TASK TO CARRY OUT>
If a record holds a picture, leave the picture out and copy everything else exactly.

■ ■ ■

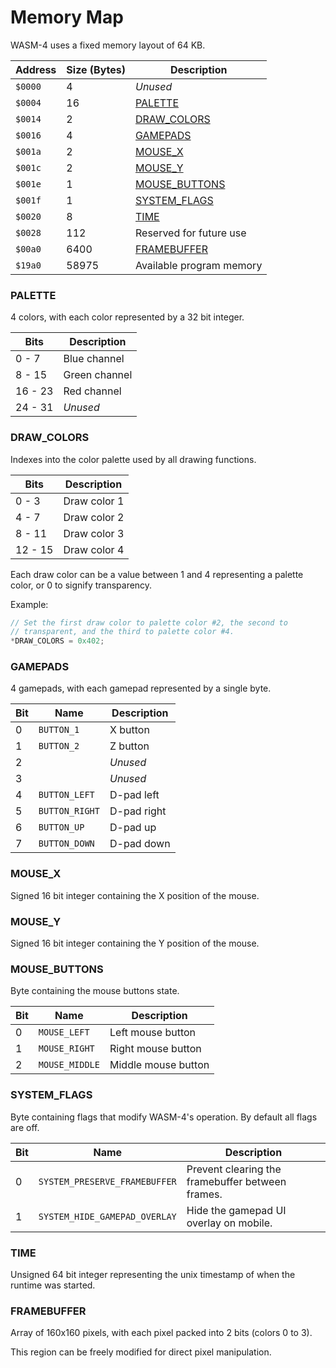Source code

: # Memory Map

WASM-4 uses a fixed memory layout of 64 KB.

| Address | Size (Bytes) | Description                     |
| ---     | ---          | ---                             |
| `$0000` | 4            | *Unused*                        |
| `$0004` | 16           | [PALETTE](#palette)             |
| `$0014` | 2            | [DRAW_COLORS](#draw_colors)     |
| `$0016` | 4            | [GAMEPADS](#gamepads)           |
| `$001a` | 2            | [MOUSE_X](#mouse_x)             |
| `$001c` | 2            | [MOUSE_Y](#mouse_y)             |
| `$001e` | 1            | [MOUSE_BUTTONS](#mouse_buttons) |
| `$001f` | 1            | [SYSTEM_FLAGS](#system_flags)   |
| `$0020` | 8            | [TIME](#TIME)         |
| `$0028` | 112          | Reserved for future use         |
| `$00a0` | 6400         | [FRAMEBUFFER](#framebuffer)     |
| `$19a0` | 58975        | Available program memory        |

### PALETTE

4 colors, with each color represented by a 32 bit integer.

| Bits    | Description           |
| ---     | ---                   |
| 0 - 7   | Blue channel          |
| 8 - 15  | Green channel         |
| 16 - 23 | Red channel           |
| 24 - 31 | *Unused*              |

### DRAW_COLORS

Indexes into the color palette used by all drawing functions.

| Bits    | Description   |
| ---     | ---           |
| 0 - 3   | Draw color 1 |
| 4 - 7   | Draw color 2 |
| 8 - 11  | Draw color 3 |
| 12 - 15 | Draw color 4 |

Each draw color can be a value between 1 and 4 representing a palette color, or 0 to signify
transparency.

Example:

```c
// Set the first draw color to palette color #2, the second to
// transparent, and the third to palette color #4.
*DRAW_COLORS = 0x402;
```

### GAMEPADS

4 gamepads, with each gamepad represented by a single byte.

| Bit | Name           | Description |
| --- | ---            | ---         |
| 0   | `BUTTON_1`     | X button    |
| 1   | `BUTTON_2`     | Z button    |
| 2   |                | *Unused*    |
| 3   |                | *Unused*    |
| 4   | `BUTTON_LEFT`  | D-pad left  |
| 5   | `BUTTON_RIGHT` | D-pad right |
| 6   | `BUTTON_UP`    | D-pad up    |
| 7   | `BUTTON_DOWN`  | D-pad down  |

### MOUSE_X

Signed 16 bit integer containing the X position of the mouse.

### MOUSE_Y

Signed 16 bit integer containing the Y position of the mouse.

### MOUSE_BUTTONS

Byte containing the mouse buttons state.

| Bit | Name           | Description         |
| --- | ---            | ---                 |
| 0   | `MOUSE_LEFT`   | Left mouse button   |
| 1   | `MOUSE_RIGHT`  | Right mouse button  |
| 2   | `MOUSE_MIDDLE` | Middle mouse button |

### SYSTEM_FLAGS

Byte containing flags that modify WASM-4's operation. By default all flags are off.

| Bit | Name                          | Description                                       |
| --- | ---                           | ---                                               |
| 0   | `SYSTEM_PRESERVE_FRAMEBUFFER` | Prevent clearing the framebuffer between frames.  |
| 1   | `SYSTEM_HIDE_GAMEPAD_OVERLAY` | Hide the gamepad UI overlay on mobile.            |

### TIME

Unsigned 64 bit integer representing the unix timestamp of when the runtime was started.

### FRAMEBUFFER

Array of 160x160 pixels, with each pixel packed into 2 bits (colors 0 to 3).

This region can be freely modified for direct pixel manipulation.
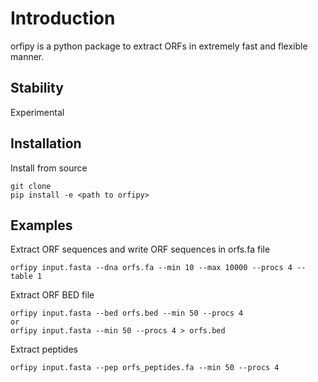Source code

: # Introduction
orfipy is a python package to extract ORFs in extremely fast and flexible manner.

## Stability
Experimental

## Installation
Install from source

```
git clone 
pip install -e <path to orfipy>
```

## Examples

Extract ORF sequences and write ORF sequences in orfs.fa file
```
orfipy input.fasta --dna orfs.fa --min 10 --max 10000 --procs 4 --table 1
```

Extract ORF BED file
```
orfipy input.fasta --bed orfs.bed --min 50 --procs 4
or
orfipy input.fasta --min 50 --procs 4 > orfs.bed 
```

Extract peptides
```
orfipy input.fasta --pep orfs_peptides.fa --min 50 --procs 4
```
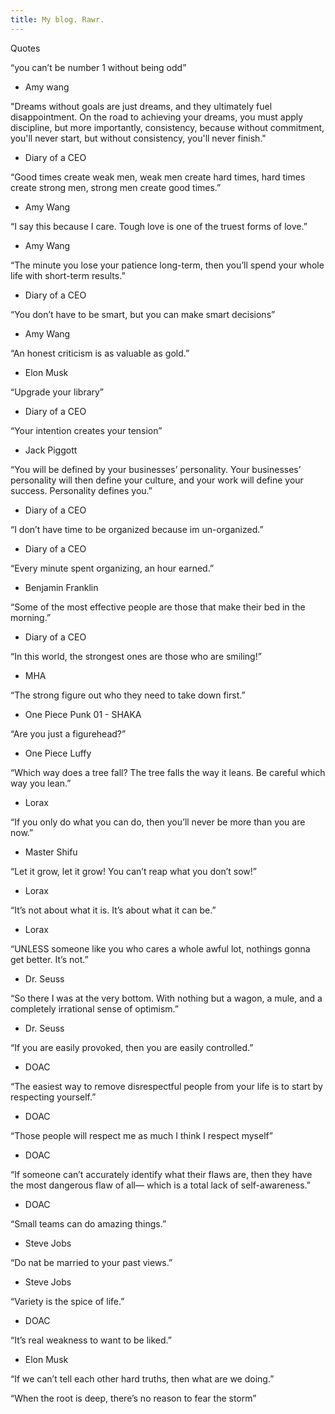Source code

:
 ```yaml
---
title: My blog. Rawr.
---
```


Quotes

“you can’t be number 1 without being odd”
- Amy wang

"Dreams without goals are just dreams, and they ultimately fuel disappointment. On the road to achieving your dreams, you must apply discipline, but more importantly, consistency, because without commitment, you'll never start, but without consistency, you'll never finish."
- Diary of a CEO

“Good times create weak men,
weak men create hard times,
hard times create strong men,
strong men create good times.”
- Amy Wang

“I say this because I care. Tough love is one of the truest forms of love.”
- Amy Wang

“The minute you lose your patience long-term, then you’ll spend your whole life with short-term results.”
- Diary of a CEO

“You don’t have to be smart, but you can make smart decisions”
- Amy Wang

“An honest criticism is as valuable as gold.”
- Elon Musk

“Upgrade your library”
- Diary of a CEO

“Your intention creates your tension”
- Jack Piggott

“You will be defined by your businesses’ personality. Your businesses’ personality will then define your culture, and your work will define your success. Personality defines you.”
- Diary of a CEO
 
“I don’t have time to be organized because im un-organized.”
- Diary of a CEO

“Every minute spent organizing, an hour earned.”
- Benjamin Franklin

“Some of the most effective people are those that make their bed in the morning.”
- Diary of a CEO

“In this world, the strongest ones are those who are smiling!”
- MHA

“The strong figure out who they need to take down first.”
- One Piece Punk 01 - SHAKA

“Are you just a figurehead?”
- One Piece Luffy

“Which way does a tree fall? The tree falls the way it leans. Be careful which way you lean.”
- Lorax

“If you only do what you can do, then you’ll never be more than you are now.”
- Master Shifu

“Let it grow, let it grow! You can’t reap what you don’t sow!”
- Lorax

“It’s not about what it is. It’s about what it can be.” 
- Lorax

“UNLESS someone like you who cares a whole awful lot, nothings gonna get better. It’s not.”
- Dr. Seuss

“So there I was at the very bottom. With nothing but a wagon, a mule, and a completely irrational sense of optimism.”
- Dr. Seuss

“If you are easily provoked, then you are easily controlled.”
- DOAC

“The easiest way to remove disrespectful people from your life is to start by respecting yourself.”
- DOAC

“Those people will respect me as much I think I respect myself”
- DOAC

“If someone can’t accurately identify what their flaws are, then they have the most dangerous flaw of all— which is a total lack of self-awareness.”
- DOAC

“Small teams can do amazing things.”
- Steve Jobs

“Do nat be married to your past views.”
- Steve Jobs

“Variety is the spice of life.”
- DOAC

“It’s real weakness to want to be liked.”
- Elon Musk

“If we can’t tell each other hard truths, then what are we doing.”

“When the root is deep, there’s no reason to fear the storm”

■ ■ ■

TASK OUTPUT>
Source code

: # Memory Map

WASM-4 uses a fixed memory layout of 64 KB.

| Address | Size (Bytes) | Description                     |
| ---     | ---          | ---                             |
| `$0000` | 4            | *Unused*                        |
| `$0004` | 16           | [PALETTE](#palette)             |
| `$0014` | 2            | [DRAW_COLORS](#draw_colors)     |
| `$0016` | 4            | [GAMEPADS](#gamepads)           |
| `$001a` | 2            | [MOUSE_X](#mouse_x)             |
| `$001c` | 2            | [MOUSE_Y](#mouse_y)             |
| `$001e` | 1            | [MOUSE_BUTTONS](#mouse_buttons) |
| `$001f` | 1            | [SYSTEM_FLAGS](#system_flags)   |
| `$0020` | 8            | [TIME](#TIME)         |
| `$0028` | 112          | Reserved for future use         |
| `$00a0` | 6400         | [FRAMEBUFFER](#framebuffer)     |
| `$19a0` | 58975        | Available program memory        |

### PALETTE

4 colors, with each color represented by a 32 bit integer.

| Bits    | Description           |
| ---     | ---                   |
| 0 - 7   | Blue channel          |
| 8 - 15  | Green channel         |
| 16 - 23 | Red channel           |
| 24 - 31 | *Unused*              |

### DRAW_COLORS

Indexes into the color palette used by all drawing functions.

| Bits    | Description   |
| ---     | ---           |
| 0 - 3   | Draw color 1 |
| 4 - 7   | Draw color 2 |
| 8 - 11  | Draw color 3 |
| 12 - 15 | Draw color 4 |

Each draw color can be a value between 1 and 4 representing a palette color, or 0 to signify
transparency.

Example:

```c
// Set the first draw color to palette color #2, the second to
// transparent, and the third to palette color #4.
*DRAW_COLORS = 0x402;
```

### GAMEPADS

4 gamepads, with each gamepad represented by a single byte.

| Bit | Name           | Description |
| --- | ---            | ---         |
| 0   | `BUTTON_1`     | X button    |
| 1   | `BUTTON_2`     | Z button    |
| 2   |                | *Unused*    |
| 3   |                | *Unused*    |
| 4   | `BUTTON_LEFT`  | D-pad left  |
| 5   | `BUTTON_RIGHT` | D-pad right |
| 6   | `BUTTON_UP`    | D-pad up    |
| 7   | `BUTTON_DOWN`  | D-pad down  |

### MOUSE_X

Signed 16 bit integer containing the X position of the mouse.

### MOUSE_Y

Signed 16 bit integer containing the Y position of the mouse.

### MOUSE_BUTTONS

Byte containing the mouse buttons state.

| Bit | Name           | Description         |
| --- | ---            | ---                 |
| 0   | `MOUSE_LEFT`   | Left mouse button   |
| 1   | `MOUSE_RIGHT`  | Right mouse button  |
| 2   | `MOUSE_MIDDLE` | Middle mouse button |

### SYSTEM_FLAGS

Byte containing flags that modify WASM-4's operation. By default all flags are off.

| Bit | Name                          | Description                                       |
| --- | ---                           | ---                                               |
| 0   | `SYSTEM_PRESERVE_FRAMEBUFFER` | Prevent clearing the framebuffer between frames.  |
| 1   | `SYSTEM_HIDE_GAMEPAD_OVERLAY` | Hide the gamepad UI overlay on mobile.            |

### TIME

Unsigned 64 bit integer representing the unix timestamp of when the runtime was started.

### FRAMEBUFFER

Array of 160x160 pixels, with each pixel packed into 2 bits (colors 0 to 3).

This region can be freely modified for direct pixel manipulation.
Source code

: # Introduction
orfipy is a python package to extract ORFs in extremely fast and flexible manner.

## Stability
Experimental

## Installation
Install from source

```
git clone 
pip install -e <path to orfipy>
```

## Examples

Extract ORF sequences and write ORF sequences in orfs.fa file
```
orfipy input.fasta --dna orfs.fa --min 10 --max 10000 --procs 4 --table 1
```

Extract ORF BED file
```
orfipy input.fasta --bed orfs.bed --min 50 --procs 4
or
orfipy input.fasta --min 50 --procs 4 > orfs.bed 
```

Extract peptides
```
orfipy input.fasta --pep orfs_peptides.fa --min 50 --procs 4
```
Source code

:
 ```yaml
---
title: My blog. Rawr.
---
```


Quotes

“you can’t be number 1 without being odd”
- Amy wang

"Dreams without goals are just dreams, and they ultimately fuel disappointment. On the road to achieving your dreams, you must apply discipline, but more importantly, consistency, because without commitment, you'll never start, but without consistency, you'll never finish."
- Diary of a CEO

“Good times create weak men,
weak men create hard times,
hard times create strong men,
strong men create good times.”
- Amy Wang

“I say this because I care. Tough love is one of the truest forms of love.”
- Amy Wang

“The minute you lose your patience long-term, then you’ll spend your whole life with short-term results.”
- Diary of a CEO

“You don’t have to be smart, but you can make smart decisions”
- Amy Wang

“An honest criticism is as valuable as gold.”
- Elon Musk

“Upgrade your library”
- Diary of a CEO

“Your intention creates your tension”
- Jack Piggott

“You will be defined by your businesses’ personality. Your businesses’ personality will then define your culture, and your work will define your success. Personality defines you.”
- Diary of a CEO
 
“I don’t have time to be organized because im un-organized.”
- Diary of a CEO

“Every minute spent organizing, an hour earned.”
- Benjamin Franklin

“Some of the most effective people are those that make their bed in the morning.”
- Diary of a CEO

“In this world, the strongest ones are those who are smiling!”
- MHA

“The strong figure out who they need to take down first.”
- One Piece Punk 01 - SHAKA

“Are you just a figurehead?”
- One Piece Luffy

“Which way does a tree fall? The tree falls the way it leans. Be careful which way you lean.”
- Lorax

“If you only do what you can do, then you’ll never be more than you are now.”
- Master Shifu

“Let it grow, let it grow! You can’t reap what you don’t sow!”
- Lorax

“It’s not about what it is. It’s about what it can be.” 
- Lorax

“UNLESS someone like you who cares a whole awful lot, nothings gonna get better. It’s not.”
- Dr. Seuss

“So there I was at the very bottom. With nothing but a wagon, a mule, and a completely irrational sense of optimism.”
- Dr. Seuss

“If you are easily provoked, then you are easily controlled.”
- DOAC

“The easiest way to remove disrespectful people from your life is to start by respecting yourself.”
- DOAC

“Those people will respect me as much I think I respect myself”
- DOAC

“If someone can’t accurately identify what their flaws are, then they have the most dangerous flaw of all— which is a total lack of self-awareness.”
- DOAC

“Small teams can do amazing things.”
- Steve Jobs

“Do nat be married to your past views.”
- Steve Jobs

“Variety is the spice of life.”
- DOAC

“It’s real weakness to want to be liked.”
- Elon Musk

“If we can’t tell each other hard truths, then what are we doing.”

“When the root is deep, there’s no reason to fear the storm”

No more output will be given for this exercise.